Language evolves whether we like it or not. Here are some interesting English words that have been long forgotten, and which we challenge you all to selectively resurrect:
Abligurition: Spending lavish amounts of money on food and drink
Beef-witted: Slow-witted or dull
Cacafuego: A braggart or blusterer
Cacoethes: The irresistible urge to do something inadvisable
Callipygian: Having beautiful, well-shaped buttocks
Cockalorum: A small, boastful person
Defenestration: The act of throwing someone out of a window
Dysania: The extreme difficulty one experiences when getting out of bed in the morning
Elf-locks: Tangled or matted hair, supposedly caused by elves
Feague: To put a live eel up a horse’s bum to make it seem more lively
Frobly-mobly: Neither well nor unwell, the 18th-century equivalent of "meh"

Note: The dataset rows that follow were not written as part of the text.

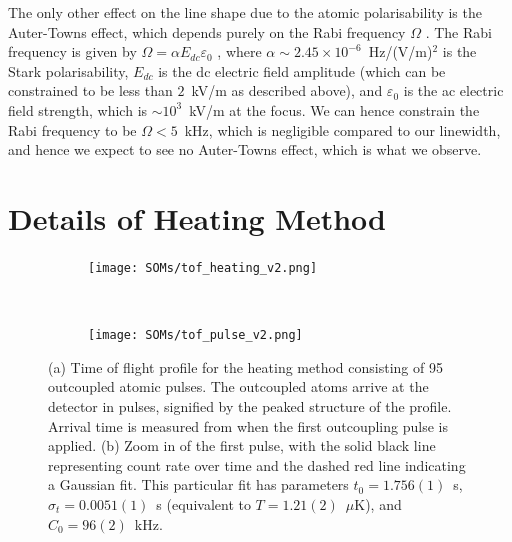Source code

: \documentclass[%
 amsmath,amssymb,
aps,
]{revtex4-2}
\begin{document}
The only other effect on the line shape due to the atomic polarisability is the Auter-Towns effect, which depends purely on the Rabi frequency \(\Omega\) \cite{PhysRevA.73.043416,CohenTannoudji1996}. The Rabi frequency is given by \(\Omega=\alpha E_{dc} \varepsilon_0\) \cite{PhysRevA.73.043416}, where \(\alpha\sim 2.45 \times 10^{-6}\)~Hz/(V/m)\(^2\) is the Stark polarisability, \(E_{dc}\) is the dc electric field amplitude (which can be constrained to be less than \(2\)~kV/m as described above), and \(\varepsilon_0\) is the ac electric field strength, which is \(\sim10^3\)~kV/m at the focus. We can hence constrain the Rabi frequency to be \(\Omega < 5\)~kHz, which is negligible compared to our linewidth, and hence we expect to see no Auter-Towns effect, which is what we observe.

\section{Details of Heating Method}

\begin{figure}[t]
    \centering
    \begin{subfigure}[t]{.5\textwidth}
        \centering
        \caption{}
        \texttt{[image: SOMs/tof\_heating\_v2.png]}
        \label{fig:tof}
    \end{subfigure}%
    ~ ~ ~ ~ ~ ~ ~
    \begin{subfigure}[t]{.5\textwidth}
        \centering
        \caption{}
        \texttt{[image: SOMs/tof\_pulse\_v2.png]}
        \label{fig:pulse}
    \end{subfigure}
    \caption{(a) Time of flight profile for the heating method consisting of 95 outcoupled atomic pulses. The outcoupled atoms arrive at the detector in pulses, signified by the peaked structure of the profile. Arrival time is measured from when the first outcoupling pulse is applied. (b) Zoom in of the first pulse, with the solid black line representing count rate over time and the dashed red line indicating a Gaussian fit. This particular fit has parameters \(t_0=1.756(1)\)~s, \(\sigma_t = 0.0051(1)\)~s (equivalent to \(T=1.21(2)\)~\(\mu\)K), and \(C_0 = 96(2)\)~kHz.}
\end{figure}

\end{document}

Fudgel: Pretending to work while doing nothing
Gongoozle: To stare idly at a canal or watercourse
Groak or Groke: To stare at someone eating in the hope they’ll share
Grumbletonians: People who are angry or unhappy with the government
Hugger-mugger: Secretive or disorderly behaviour
Jargogle: To confuse or jumble up
Kakistocracy: Government by the least qualified or worst people [Ed: MAGA 2025]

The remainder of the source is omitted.